◆ PROBLEM DETAILS: Your answer must contain each line of the listing in which "longtable" appears, copied in full.

◆ THE RECORDS:

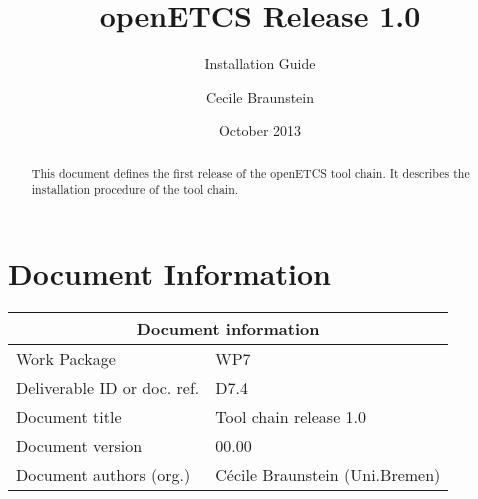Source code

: \documentclass{openetcs_report}
\begin{document}
\frontmatter
{}




\title{openETCS  Release 1.0}

\subtitle{Installation Guide}

\date{October 2013}


\author{Cecile Braunstein}







\begin{abstract}
This document defines the first release of the openETCS tool chain. It
describes the installation procedure of the tool chain.
\end{abstract}

\maketitle
\tableofcontents

\newpage

\chapter{Document Information}
\begin{tabular}{|p{4.4cm}|p{8.7cm}|}
\hline
\multicolumn{2}{|c|}{Document information} \\
\hline
Work Package &  WP7  \\
Deliverable ID or doc. ref. & D7.4\\
\hline
Document title & Tool chain release 1.0 \\
Document version & 00.00 \\
Document authors (org.)  & Cécile Braunstein  (Uni.Bremen)  \\
\hline
\end{tabular}
\end{document}
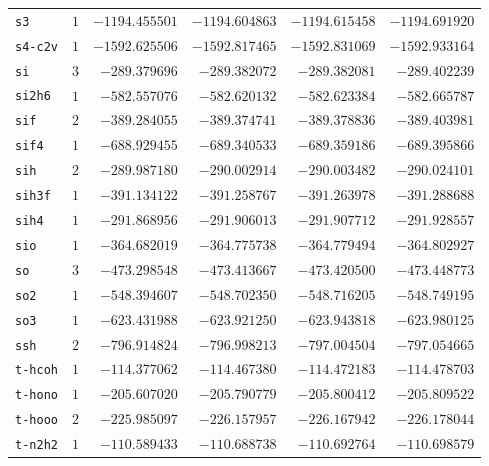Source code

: {\begin{longtable}{@{}lrrrrr@{}}
    \texttt{s3} & $1$ & $-1194.455501$ & $-1194.604863$ & $-1194.615458$ & $-1194.691920$ \\
    \texttt{s4-c2v} & $1$ & $-1592.625506$ & $-1592.817465$ & $-1592.831069$ & $-1592.933164$ \\
    \texttt{si} & $3$ & $-289.379696$ & $-289.382072$ & $-289.382081$ & $-289.402239$ \\
    \texttt{si2h6} & $1$ & $-582.557076$ & $-582.620132$ & $-582.623384$ & $-582.665787$ \\
    \texttt{sif} & $2$ & $-389.284055$ & $-389.374741$ & $-389.378836$ & $-389.403981$ \\
    \texttt{sif4} & $1$ & $-688.929455$ & $-689.340533$ & $-689.359186$ & $-689.395866$ \\
    \texttt{sih} & $2$ & $-289.987180$ & $-290.002914$ & $-290.003482$ & $-290.024101$ \\
    \texttt{sih3f} & $1$ & $-391.134122$ & $-391.258767$ & $-391.263978$ & $-391.288688$ \\
    \texttt{sih4} & $1$ & $-291.868956$ & $-291.906013$ & $-291.907712$ & $-291.928557$ \\
    \texttt{sio} & $1$ & $-364.682019$ & $-364.775738$ & $-364.779494$ & $-364.802927$ \\
    \texttt{so} & $3$ & $-473.298548$ & $-473.413667$ & $-473.420500$ & $-473.448773$ \\
    \texttt{so2} & $1$ & $-548.394607$ & $-548.702350$ & $-548.716205$ & $-548.749195$ \\
    \texttt{so3} & $1$ & $-623.431988$ & $-623.921250$ & $-623.943818$ & $-623.980125$ \\
    \texttt{ssh} & $2$ & $-796.914824$ & $-796.998213$ & $-797.004504$ & $-797.054665$ \\
    \texttt{t-hcoh} & $1$ & $-114.377062$ & $-114.467380$ & $-114.472183$ & $-114.478703$ \\
    \texttt{t-hono} & $1$ & $-205.607020$ & $-205.790779$ & $-205.800412$ & $-205.809522$ \\
    \texttt{t-hooo} & $2$ & $-225.985097$ & $-226.157957$ & $-226.167942$ & $-226.178044$ \\
    \texttt{t-n2h2} & $1$ & $-110.589433$ & $-110.688738$ & $-110.692764$ & $-110.698579$ \\
\end{longtable}
}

◆ EXERCISE RESPONSE:
: {\begin{longtable}{@{}lrrrrr@{}}
\end{longtable}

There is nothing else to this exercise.